» What you have to do:
Once the pictures are set aside, copy the records below exactly as they stand.

» Exercise data:
§ §

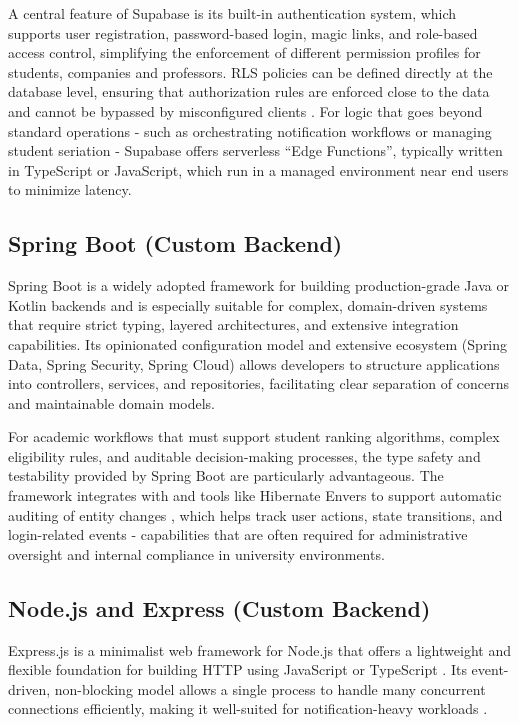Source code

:         {
            A central feature of Supabase is its built-in authentication system, which supports user registration, password-based login, magic links, and role-based access 
            control\cite{supabase-auth-overview}, simplifying the enforcement of different permission profiles for students, companies and professors. \gls{RLS}
            policies can be defined directly at the database level, ensuring that authorization rules are enforced close to the data and cannot be bypassed by misconfigured 
             clients \cite{supabase-rls}. For logic that goes beyond standard  operations - such as orchestrating notification workflows or managing student seriation - Supabase offers 
            serverless “Edge Functions”, typically written in TypeScript or JavaScript, which run in a managed environment near end users to minimize latency. \cite{supabase-edge-functions}
        }

    \subsection{Spring Boot (Custom Backend)}
        {
            Spring Boot is a widely adopted framework for building production-grade Java or Kotlin backends and is especially suitable for complex, domain-driven systems 
            that require strict typing, layered architectures, and extensive integration capabilities. Its opinionated configuration model and extensive ecosystem 
            (Spring Data, Spring Security, Spring Cloud) allows developers to structure applications into controllers, services, and repositories, facilitating clear 
            separation of concerns and maintainable domain models. \cite{springboot-docs-3x}
        }

        {
            For academic workflows that must support student ranking algorithms, complex eligibility rules, and auditable decision-making processes, the type safety and 
            testability provided by Spring Boot are particularly advantageous. The framework integrates with  and tools like Hibernate Envers to support automatic 
            auditing of entity changes \cite{springboot-docs-3x, hibernate-envers-43}, which helps track user actions, state transitions, and login-related events - capabilities that are often required for administrative 
            oversight and internal compliance in university environments. 
        }

    \subsection{Node.js and Express (Custom Backend)}
        {
            Express.js is a minimalist web framework for Node.js that offers a lightweight and flexible foundation for building HTTP  using JavaScript or TypeScript \cite{express-js}.
            Its event-driven, non-blocking  model allows a single process to handle many concurrent connections efficiently, making it well-suited for notification-heavy 
            workloads \cite{node-js}.
        }

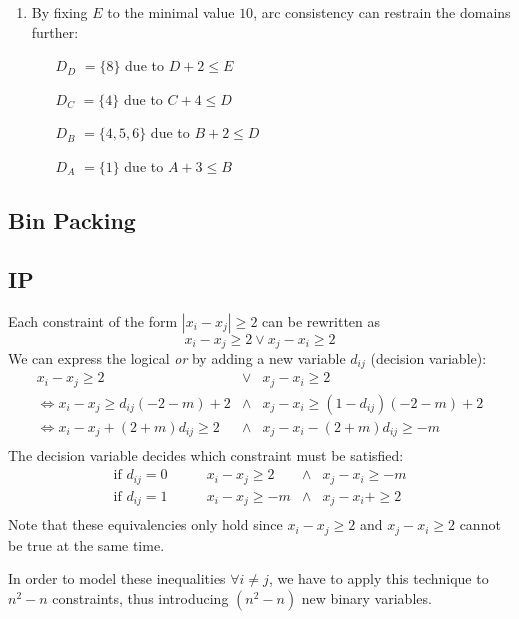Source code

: \documentclass[a4paper, oneside]{scrartcl}
\begin{document}
\begin{enumerate}
\item By fixing $E$ to the minimal value $10$, arc consistency can restrain the domains further:

\begin{itemize}
\item[$D_D$] $ = \{8\}$ due to $D + 2 \leq E$
\item[$D_C$] $ = \{4\}$ due to $C + 4 \leq D$
\item[$D_B$] $ = \{4, 5, 6\}$ due to $B + 2 \leq D$
\item[$D_A$] $ = \{1\}$ due to $A + 3 \leq B$
\end{itemize}
 
    
\end{enumerate}


\subsection{Bin Packing}

\subsection{IP}

Each constraint of the form $|x_i - x_j| \geq 2$ can be rewritten as
\[x_i - x_j \geq 2 \vee x_j - x_i \geq 2\]
We can express the logical \emph{or} by adding a 
new variable $d_{ij}$ (decision variable):
\[ \begin{array} {ccc}
x_i-x_j \geq 2 & \vee & x_j-x_i \geq 2 \\
\Leftrightarrow x_i - x_j \geq d_{ij}(-2-m) +2 &\wedge& x_j - x_i \geq (1-d_{ij})(-2-m) +2 \\
\Leftrightarrow x_i - x_j + (2+m)d_{ij} \geq 2 &\wedge& x_j - x_i - (2+m)d_{ij}\geq  -m \\
\end{array} \]
The decision variable decides which constraint must be satisfied: 
\[ \begin{array} {cccc}
\text{if } d_{ij} = 0 \qquad & x_i - x_j \geq 2 &\wedge& x_j - x_i \geq -m \\
\text{if } d_{ij} = 1 \qquad & x_i - x_j \geq -m &\wedge& x_j - x_i + \geq  2 \\
\end{array} \]
Note that these equivalencies only hold since $x_i-x_j \geq 2$ and $x_j-x_i \geq 2$ cannot be true at the same time.

In order to model these inequalities $\forall i\neq j$, we have to apply this technique to $n^2  -n$ constraints, 
thus introducing $(n^2-n)$ new binary variables.
\end{document}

§ §

» Response:
Source code

:         {
            A central feature of Supabase is its built-in authentication system, which supports user registration, password-based login, magic links, and role-based access 
            control\cite{supabase-auth-overview}, simplifying the enforcement of different permission profiles for students, companies and professors. \gls{RLS}
            policies can be defined directly at the database level, ensuring that authorization rules are enforced close to the data and cannot be bypassed by misconfigured 
             clients \cite{supabase-rls}. For logic that goes beyond standard  operations - such as orchestrating notification workflows or managing student seriation - Supabase offers 
            serverless “Edge Functions”, typically written in TypeScript or JavaScript, which run in a managed environment near end users to minimize latency. \cite{supabase-edge-functions}
        }

    \subsection{Spring Boot (Custom Backend)}
        {
            Spring Boot is a widely adopted framework for building production-grade Java or Kotlin backends and is especially suitable for complex, domain-driven systems 
            that require strict typing, layered architectures, and extensive integration capabilities. Its opinionated configuration model and extensive ecosystem 
            (Spring Data, Spring Security, Spring Cloud) allows developers to structure applications into controllers, services, and repositories, facilitating clear 
            separation of concerns and maintainable domain models. \cite{springboot-docs-3x}
        }

        {
            For academic workflows that must support student ranking algorithms, complex eligibility rules, and auditable decision-making processes, the type safety and 
            testability provided by Spring Boot are particularly advantageous. The framework integrates with  and tools like Hibernate Envers to support automatic 
            auditing of entity changes \cite{springboot-docs-3x, hibernate-envers-43}, which helps track user actions, state transitions, and login-related events - capabilities that are often required for administrative 
            oversight and internal compliance in university environments. 
        }

    \subsection{Node.js and Express (Custom Backend)}
        {
            Express.js is a minimalist web framework for Node.js that offers a lightweight and flexible foundation for building HTTP  using JavaScript or TypeScript \cite{express-js}.
            Its event-driven, non-blocking  model allows a single process to handle many concurrent connections efficiently, making it well-suited for notification-heavy 
            workloads \cite{node-js}.
        }

Source code

: \documentclass[a4paper, oneside]{scrartcl}
\begin{document}
\begin{enumerate}
\item By fixing $E$ to the minimal value $10$, arc consistency can restrain the domains further:

\begin{itemize}
\item[$D_D$] $ = \{8\}$ due to $D + 2 \leq E$
\item[$D_C$] $ = \{4\}$ due to $C + 4 \leq D$
\item[$D_B$] $ = \{4, 5, 6\}$ due to $B + 2 \leq D$
\item[$D_A$] $ = \{1\}$ due to $A + 3 \leq B$
\end{itemize}
 
    
\end{enumerate}


\subsection{Bin Packing}

\subsection{IP}

Each constraint of the form $|x_i - x_j| \geq 2$ can be rewritten as
\[x_i - x_j \geq 2 \vee x_j - x_i \geq 2\]
We can express the logical \emph{or} by adding a 
new variable $d_{ij}$ (decision variable):
\[ \begin{array} {ccc}
x_i-x_j \geq 2 & \vee & x_j-x_i \geq 2 \\
\Leftrightarrow x_i - x_j \geq d_{ij}(-2-m) +2 &\wedge& x_j - x_i \geq (1-d_{ij})(-2-m) +2 \\
\Leftrightarrow x_i - x_j + (2+m)d_{ij} \geq 2 &\wedge& x_j - x_i - (2+m)d_{ij}\geq  -m \\
\end{array} \]
The decision variable decides which constraint must be satisfied: 
\[ \begin{array} {cccc}
\text{if } d_{ij} = 0 \qquad & x_i - x_j \geq 2 &\wedge& x_j - x_i \geq -m \\
\text{if } d_{ij} = 1 \qquad & x_i - x_j \geq -m &\wedge& x_j - x_i + \geq  2 \\
\end{array} \]
Note that these equivalencies only hold since $x_i-x_j \geq 2$ and $x_j-x_i \geq 2$ cannot be true at the same time.

In order to model these inequalities $\forall i\neq j$, we have to apply this technique to $n^2  -n$ constraints, 
thus introducing $(n^2-n)$ new binary variables.
\end{document}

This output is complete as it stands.